Всякие национал-большевицкие спекуляции насчёт якобы неразрывной «связи времён» (типа рассуждений Владимира Карпеца) Парфёнов легко развеивает просто при помощи демонстрации картинок. И картинки-то убеждают более всего, пуще всяких словесных хитросплетений (как говорится, лучше один раз увидеть): была страна, и она исчезла, возникла другая. Которая к прежней имеет примерно такое же отношение, как нынешние греки к Древней Элладе, констатирует Парфёнов.

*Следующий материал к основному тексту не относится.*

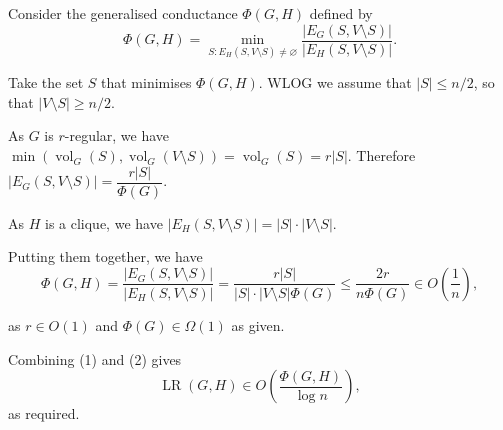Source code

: \documentclass[12pt]{article}
\DeclareMathOperator{\vol}{vol}
\DeclareMathOperator{\LR}{LR}
\begin{document}
\begin{enumerate}[label=\alph*., font=\bfseries]
Consider the generalised conductance $\Phi(G,H)$ defined by
\[\Phi(G,H)=\min_{S:E_H(S,V\setminus S)\ne\varnothing}\dfrac{|E_G(S,V\setminus S)|}{|E_H(S,V\setminus S)|}.\]

Take the set $S$ that minimises $\Phi(G,H)$. WLOG we assume that $|S|\le n/2$, so that $|V\setminus S|\ge n/2$.

As $G$ is $r$-regular, we have $\min(\vol_G(S), \vol_{G}(V\setminus S))=\vol_G(S)=r|S|$. Therefore $|E_G(S,V\setminus S)|=\dfrac{r|S|}{\Phi(G)}$.

As $H$ is a clique, we have $|E_H(S,V\setminus S)|=|S|\cdot|V\setminus S|$.

Putting them together, we have
\begin{equation}
\Phi(G, H)=\dfrac{|E_G(S,V\setminus S)|}{|E_H(S,V\setminus S)|}=\dfrac{r|S|}{|S|\cdot|V\setminus S|\Phi(G)}\le\dfrac{2r}{n\Phi(G)}\in O\left(\dfrac{1}{n}\right),
\end{equation}

as $r\in O(1)$ and $\Phi(G)\in\Omega(1)$ as given.

Combining (1) and (2) gives
$$\LR(G,H)\in O\left(\dfrac{\Phi(G, H)}{\log n}\right),$$
as required.
\end{enumerate}
\end{document}
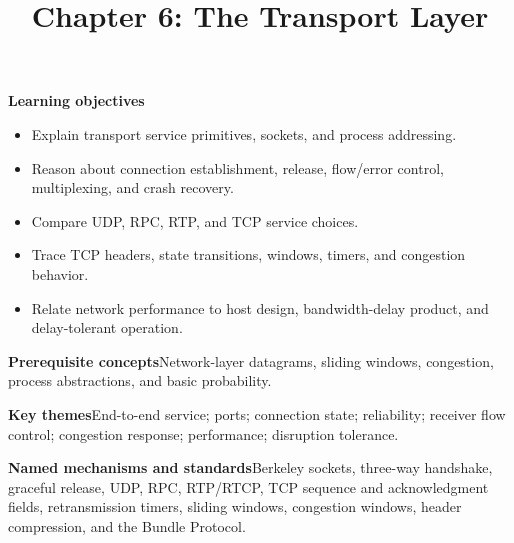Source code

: \documentclass[10pt,letterpaper]{article}
\title{Chapter 6: The Transport Layer}
\author{}
\date{}
\begin{document}
\maketitle
{}
\begin{overviewbox}
\textbf{Learning objectives}\begin{itemize}
  \item Explain transport service primitives, sockets, and process addressing.
  \item Reason about connection establishment, release, flow/error control, multiplexing, and crash recovery.
  \item Compare UDP, RPC, RTP, and TCP service choices.
  \item Trace TCP headers, state transitions, windows, timers, and congestion behavior.
  \item Relate network performance to host design, bandwidth-delay product, and delay-tolerant operation.
\end{itemize}
\textbf{Prerequisite concepts}\quad Network-layer datagrams, sliding windows, congestion, process abstractions, and basic probability.\par
\textbf{Key themes}\quad End-to-end service; ports; connection state; reliability; receiver flow control; congestion response; performance; disruption tolerance.\par
\textbf{Named mechanisms and standards}\quad Berkeley sockets, three-way handshake, graceful release, UDP, RPC, RTP/RTCP, TCP sequence and acknowledgment fields, retransmission timers, sliding windows, congestion windows, header compression, and the Bundle Protocol.
\end{overviewbox}

\end{document}
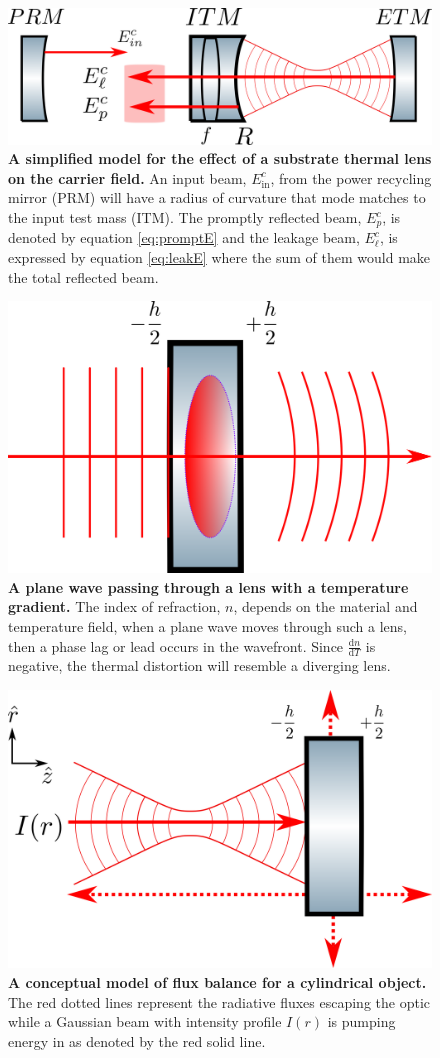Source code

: 


\begin{figure}[ht]
	\centering
	\includegraphics[width=.7 \textwidth]{../Figures/ThermalLensFP.png}
	\caption[A simplified model for the effect of a substrate thermal lens on the carrier field.]  
	{\textbf{A simplified model for the effect of a substrate thermal lens on the carrier field.} An input beam, $E_{\text{in}}^{c}$, from the power recycling mirror (PRM) will have a radius of curvature that mode matches to the input test mass (ITM).  The promptly reflected beam, $E_{p}^{c}$, is denoted by equation \ref{eq:promptE} and the leakage beam, $E_{\ell}^{c}$, is expressed by equation \ref{eq:leakE} where the sum of them would make the total reflected beam.}
	\label{fig:ThermalLensFP}
\end{figure}

\begin{figure}[ht]
	\centering
	\includegraphics[width=.4 \textwidth]{../Figures/ThermalLensWF.png}
	\caption[A plane wave passing through a lens with a temperature gradient.]  
	{\textbf{A plane wave passing through a lens with a temperature gradient.} The index of refraction, $n$, depends on the material and temperature field, when a plane wave moves through such a lens, then a phase lag or lead occurs in the wavefront. Since $\frac{\text{d}n}{\text{d}T}$ is negative, the thermal distortion will resemble a diverging lens.}
	\label{fig:ThermalLensWF}
\end{figure}

\begin{figure}[ht]
	\centering
	\includegraphics[width=.6 \textwidth]{../Figures/ThermalLensFlux.png}
	\caption[A conceptual model of flux balance for a cylindrical object.]  
	{\textbf{A conceptual model of flux balance for a cylindrical object.} The red dotted lines represent the radiative fluxes escaping the optic while a Gaussian beam with intensity profile $I(r)$ is pumping energy in as denoted by the red solid line.}
	\label{fig:ThermalLensFlux}
\end{figure}

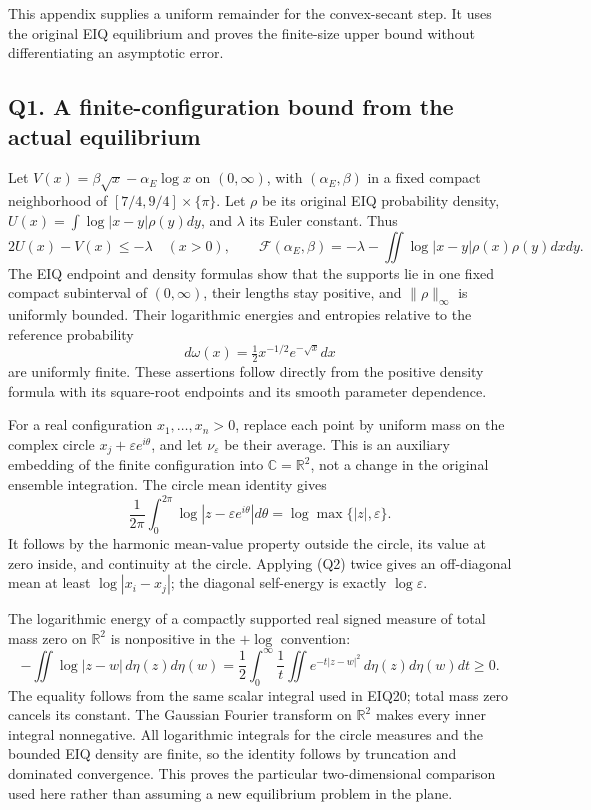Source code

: \documentclass[
  11pt,
]{article}
\begin{document}
This appendix supplies a uniform remainder for the convex-secant step.
It uses the original EIQ equilibrium and proves the finite-size upper
bound without differentiating an asymptotic error.

\subsection{Q1. A finite-configuration bound from the actual
equilibrium}\label{q1.-a-finite-configuration-bound-from-the-actual-equilibrium}

Let \(V(x)=\beta\sqrt x-\alpha_E\log x\) on \((0,\infty)\), with
\((\alpha_E,\beta)\) in a fixed compact neighborhood of
\([7/4,9/4]\times\{\pi\}\). Let \(\rho\) be its original EIQ probability
density, \(U(x)=\int\log|x-y|\rho(y)dy\), and \(\lambda\) its Euler
constant. Thus \[
2U(x)-V(x)\le-\lambda\quad(x>0),\qquad
\mathcal F(\alpha_E,\beta)=-\lambda-\iint\log|x-y|\rho(x)\rho(y)dxdy.
\tag{Q1}
\] The EIQ endpoint and density formulas show that the supports lie in
one fixed compact subinterval of \((0,\infty)\), their lengths stay
positive, and \(\|\rho\|_\infty\) is uniformly bounded. Their
logarithmic energies and entropies relative to the reference probability
\[
d\omega(x)=\tfrac12x^{-1/2}e^{-\sqrt x}dx
\] are uniformly finite. These assertions follow directly from the
positive density formula with its square-root endpoints and its smooth
parameter dependence.

For a real configuration \(x_1,\ldots,x_n>0\), replace each point by
uniform mass on the complex circle \(x_j+\varepsilon e^{i\theta}\), and
let \(\nu_\varepsilon\) be their average. This is an auxiliary embedding
of the finite configuration into \(\mathbb C=\mathbb R^2\), not a change
in the original ensemble integration. The circle mean identity gives \[
\frac1{2\pi}\int_0^{2\pi}\log|z-\varepsilon e^{i\theta}|d\theta
=\log\max\{|z|,\varepsilon\}.
\tag{Q2}
\] It follows by the harmonic mean-value property outside the circle,
its value at zero inside, and continuity at the circle. Applying (Q2)
twice gives an off-diagonal mean at least \(\log|x_i-x_j|\); the
diagonal self-energy is exactly \(\log\varepsilon\).

The logarithmic energy of a compactly supported real signed measure of
total mass zero on \(\mathbb R^2\) is nonpositive in the \(+\log\)
convention: \[
-\iint\log|z-w|\,d\eta(z)d\eta(w)
=\frac12\int_0^\infty\frac1t\iint e^{-t|z-w|^2}\,d\eta(z)d\eta(w)dt\ge0.
\tag{Q3}
\] The equality follows from the same scalar integral used in EIQ20;
total mass zero cancels its constant. The Gaussian Fourier transform on
\(\mathbb R^2\) makes every inner integral nonnegative. All logarithmic
integrals for the circle measures and the bounded EIQ density are
finite, so the identity follows by truncation and dominated convergence.
This proves the particular two-dimensional comparison used here rather
than assuming a new equilibrium problem in the plane.
\end{document}

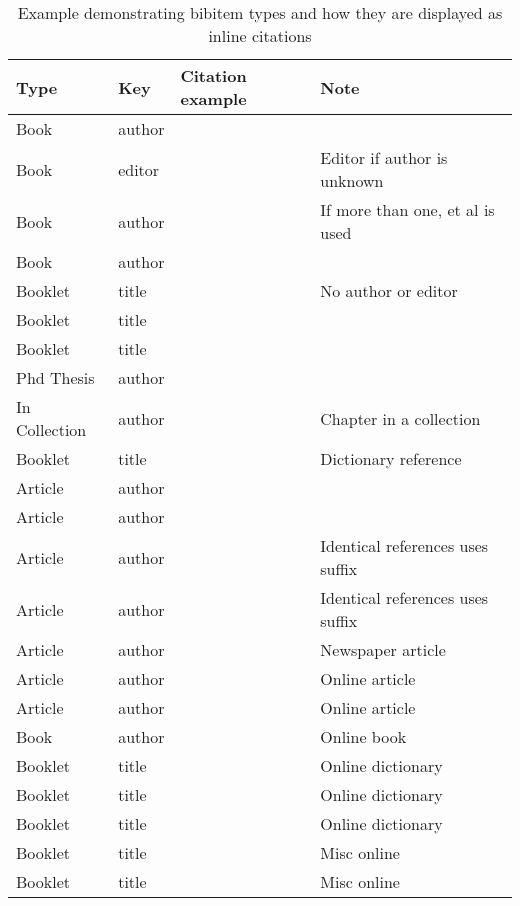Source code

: \begin{table}[h]
\caption{Example demonstrating bibitem types and how they are displayed as inline citations}
\footnotesize
\begin{tabular}{l l l l}
Type & Key & Citation example & Note \\
\hline
Book           & author & \citet{bj08} \\
Book           & editor & \citet{ma07}     & Editor if author is unknown \\
Book           & author & \citet{bes08}    & If more than one, et al is used \\
Book           & author & \citet{chr08} \\
Booklet        & title  & \citet{kk96}     & No author or editor \\
Booklet        & title  & \citet{ss08} \\
Booklet        & title  & \citet{yo07} \\
Phd Thesis     & author & \citet{ms08} \\
In Collection  & author & \citet{ue07}     & Chapter in a collection \\
Booklet        & title  & \citet{so93}     & Dictionary reference\\
Article        & author & \citet{jh08} \\
Article        & author & \citet{jk08} \\
Article        & author & \citet{js08a}    & Identical references uses suffix\\
Article        & author & \citet{js08b}    & Identical references uses suffix\\
Article        & author & \citet{mb09}     & Newspaper article \\
Article        & author & \citet{sd06}     & Online article\\
Article        & author & \citet{vak04}    & Online article\\
Book           & author & \citet{pc03}     & Online book\\
Booklet        & title  & \citet{eb09}     & Online dictionary\\
Booklet        & title  & \citet{ne09}     & Online dictionary\\
Booklet        & title  & \citet{oed98}    & Online dictionary\\
Booklet        & title  & \citet{um09}     & Misc online\\
Booklet        & title  & \citet{ff09}     & Misc online\\

\end{tabular}
\end{table}
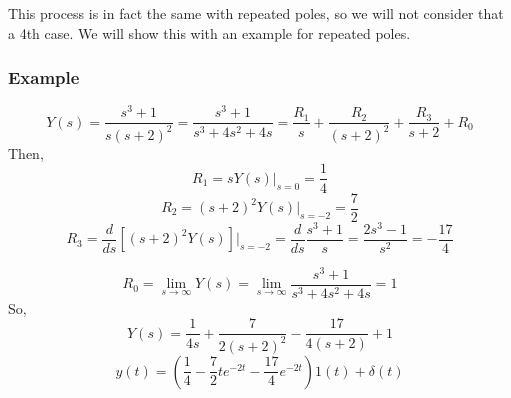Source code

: \documentclass{book}
\newcommand{\exmp}{\subsubsection*{Example}}
\begin{document}
This process is in fact the same with repeated poles, so we will not consider that a 4th case. We will show this with an example for repeated poles.
\exmp
\[ Y(s)=\frac{s^3+1}{s(s+2)^2} = \frac{s^3+1}{s^3+4s^2+4s} = \frac{R_1}{s} + \frac{R_2}{(s+2)^2} + \frac{R_3}{s+2} + R_0 \]
Then,
\[ R_1 = sY(s)\Big|_{s=0} = \frac{1}{4} \]
\[ R_2 = (s+2)^2Y(s)\Big|_{s=-2} = \frac{7}{2} \]
\[ R_3 = \frac{d}{ds}\left[(s+2)^2Y(s)\right]\Big|_{s=-2} =\frac{d}{ds}\frac{s^3+1}{s} = \frac{2s^3-1}{s^2} = -\frac{17}{4} \]

\[ R_0 = \lim_{s\to\infty}Y(s) = \lim_{s\to\infty} \frac{s^3+1}{s^3+4s^2+4s} = 1 \]
So,
\[ Y(s) = \frac{1}{4s} + \frac{7}{2(s+2)^2} - \frac{17}{4(s+2)} + 1 \]
\[ y(t) = \left(\frac{1}{4} - \frac{7}{2}te^{-2t} -\frac{17}{4}e^{-2t}  \right)1(t) + \delta(t) \]
\end{document}
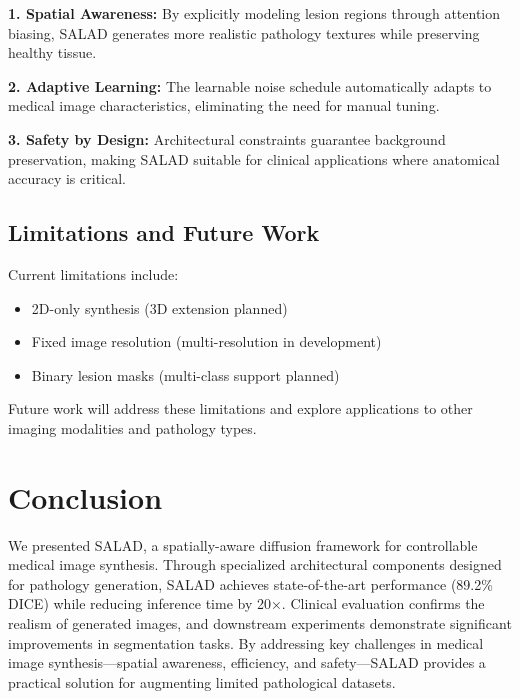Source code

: \documentclass[10pt,twocolumn]{article}
\begin{document}
\textbf{1. Spatial Awareness:} By explicitly modeling lesion regions through attention biasing, SALAD generates more realistic pathology textures while preserving healthy tissue.

\textbf{2. Adaptive Learning:} The learnable noise schedule automatically adapts to medical image characteristics, eliminating the need for manual tuning.

\textbf{3. Safety by Design:} Architectural constraints guarantee background preservation, making SALAD suitable for clinical applications where anatomical accuracy is critical.

\subsection{Limitations and Future Work}

Current limitations include:
\begin{itemize}
\item 2D-only synthesis (3D extension planned)
\item Fixed image resolution (multi-resolution in development)
\item Binary lesion masks (multi-class support planned)
\end{itemize}

Future work will address these limitations and explore applications to other imaging modalities and pathology types.

\section{Conclusion}

We presented SALAD, a spatially-aware diffusion framework for controllable medical image synthesis. Through specialized architectural components designed for pathology generation, SALAD achieves state-of-the-art performance (89.2\% DICE) while reducing inference time by 20×. Clinical evaluation confirms the realism of generated images, and downstream experiments demonstrate significant improvements in segmentation tasks. By addressing key challenges in medical image synthesis—spatial awareness, efficiency, and safety—SALAD provides a practical solution for augmenting limited pathological datasets.



\end{document}
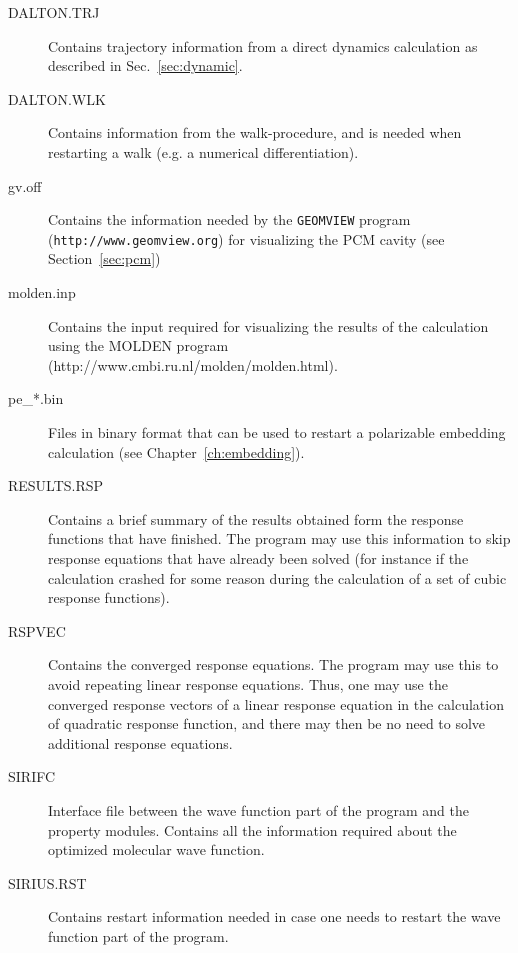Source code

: \begin{description}
\item[DALTON.TRJ] Contains trajectory information from a direct
dynamics calculation as described in
Sec.~\ref{sec:dynamic}.

\item[DALTON.WLK] Contains information from the walk-procedure, and is
needed when restarting a walk (e.g. a numerical differentiation).

\item[gv.off] Contains the information needed by the \verb|GEOMVIEW|
  program (\verb|http://www.geomview.org|) for visualizing the PCM
  cavity (see Section~\ref{sec:pcm})

\item[molden.inp] Contains the input required for visualizing the
  results of the calculation using the MOLDEN program
  (http://www.cmbi.ru.nl/molden/molden.html).

\item[pe\_*.bin] Files in binary format that can be used to restart a
  polarizable embedding calculation (see Chapter~\ref{ch:embedding}).

\item[RESULTS.RSP] Contains a brief summary of the results obtained
  form the response functions that have finished. The program may use
  this information to skip response equations that have already been
  solved (for instance if the calculation crashed for some reason
  during the calculation of a set of cubic response functions).

\item[RSPVEC] Contains the converged response equations. The program
  may use this to avoid repeating linear response equations. Thus, one
  may use the converged response vectors of a linear response equation
  in the calculation of quadratic response function, and there may
  then be no need to solve additional response equations.

\item[SIRIFC] Interface file between the wave function part of the
  program and the property modules. Contains all the information
  required about the optimized molecular wave function.

\item[SIRIUS.RST] Contains restart information needed in case one
  needs to restart the wave function part of the program.
\end{description}
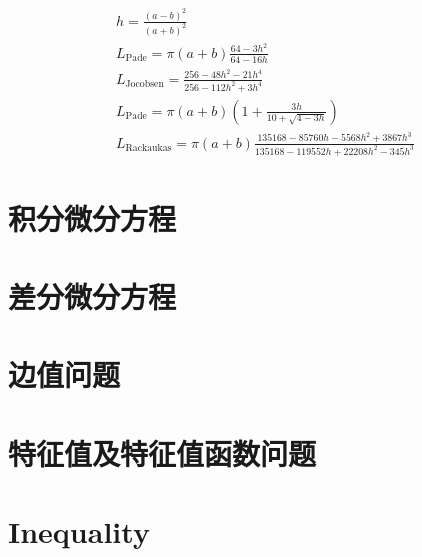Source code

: \documentclass[UTF8]{../09-Mathematics}
\begin{document}
\begin{equation}
    \begin{split}
        & h = \frac{(a-b)^2}{(a+b)^2}\\
        &L_{\text{Pade}} = \pi (a+b)\frac{64-3h^2}{64-16h}\\
        &L_{\text{Jocobsen}} = \frac{256-48h^2-21h^4}{256-112h^2+3h^4}\\
        & L_{\text{Pade}} = \pi (a+b)(1+\frac{3h}{10+\sqrt{4-3h}})\\
        &L_{\text{Rackaukas}} = \pi (a+b)\frac{135168-85760h-5568h^2+3867h^3}{135168-119552h+22208h^2-345h^3}
    \end{split}
\end{equation}
 


\chapter{积分微分方程}
\chapter{差分微分方程}
\chapter{边值问题}
\chapter{特征值及特征值函数问题}




\chapter{Inequality}%
\end{document}
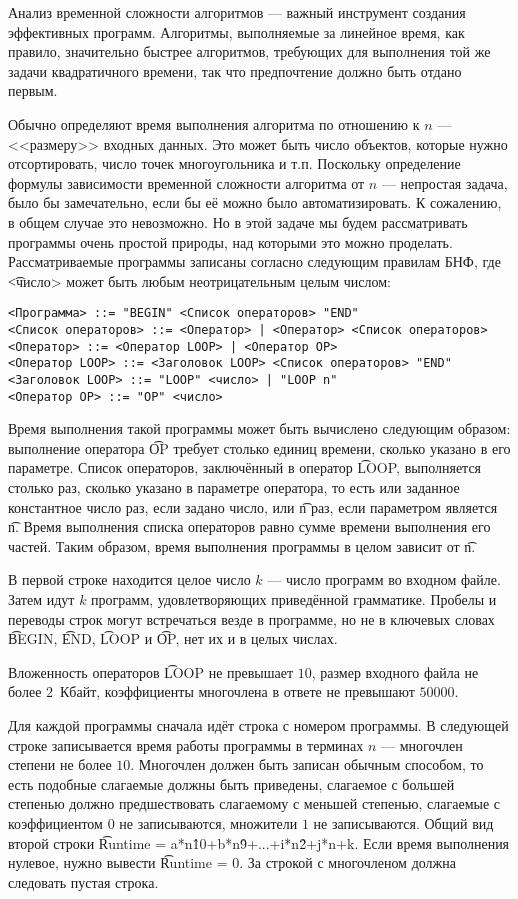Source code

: Анализ временной сложности алгоритмов --- важный инструмент создания эффективных программ. Алгоритмы, выполняемые за линейное время, как правило, значительно быстрее алгоритмов, требующих для выполнения той же задачи квадратичного времени, так что предпочтение должно быть отдано первым. 

Обычно определяют время выполнения алгоритма по отношению к $n$ --- <<размеру>> входных данных. Это может быть число объектов, которые нужно отсортировать, число точек многоугольника и т.п. Поскольку определение формулы зависимости временной сложности алгоритма от $n$ --- непростая задача, было бы замечательно, если бы её можно было автоматизировать. К сожалению, в общем случае это невозможно. Но в этой задаче мы будем рассматривать программы очень простой природы, над которыми это можно проделать. Рассматриваемые программы записаны согласно следующим правилам БНФ, где \t{<число>} может быть любым неотрицательным целым числом:
\begin{verbatim}
<Программа> ::= "BEGIN" <Список операторов> "END"
<Список операторов> ::= <Оператор> | <Оператор> <Список операторов>
<Оператор> ::= <Оператор LOOP> | <Оператор OP>
<Оператор LOOP> ::= <Заголовок LOOP> <Список операторов> "END"
<Заголовок LOOP> ::= "LOOP" <число> | "LOOP n"
<Оператор OP> ::= "OP" <число>
\end{verbatim}

Время выполнения такой программы может быть вычислено следующим образом: выполнение оператора \t{OP} требует столько единиц времени, сколько указано в его параметре. Список операторов, заключённый в оператор \t{LOOP}, выполняется столько раз, сколько указано в параметре оператора, то есть или заданное константное число раз, если задано число, или \t{n} раз, если параметром является \t{n}. Время выполнения списка операторов равно сумме времени выполнения его частей. Таким образом, время выполнения программы в целом зависит от \t{n}. 


\InputFile

В первой строке находится целое число $k$ --- число программ во входном файле. Затем идут $k$ программ, удовлетворяющих приведённой грамматике. Пробелы и переводы строк могут встречаться везде в программе, но не в ключевых словах \t{BEGIN}, \t{END}, \t{LOOP} и \t{OP}, нет их и в целых числах. 

Вложенность операторов \t{LOOP} не превышает $10$, размер входного файла не более $2$~Кбайт, коэффициенты многочлена в ответе не превышают $50000$. 

\OutputFile

Для каждой программы сначала идёт строка с номером программы. В следующей строке записывается время работы программы в терминах $n$ --- многочлен степени не более $10$. Многочлен должен быть записан обычным способом, то есть подобные слагаемые должны быть приведены, слагаемое с большей степенью должно предшествовать слагаемому с меньшей степенью, слагаемые с коэффициентом $0$ не записываются, множители $1$ не записываются. Общий вид второй строки \t{Runtime = a*n\^10+b*n\^9+...+i*n\^2+j*n+k}. Если время выполнения нулевое, нужно вывести \t{Runtime = 0}. За строкой с многочленом должна следовать пустая строка. 


\SAMPLES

Кульминация фильма — на реке Шексне, что на Вологодчине. Парфёнов «накладывает» фотографию Крохинской церкви, сделанную Прокудиным-Горским, на нынешний апокалипсический пейзаж: руина посреди мёртвой водной глади. Вот она, непреодолимая дистанция, отделяющая нас от ТОЙ России. Которая всё-таки была прекрасна — настолько, насколько уродлива Россия советская и нынешняя, неосоветская.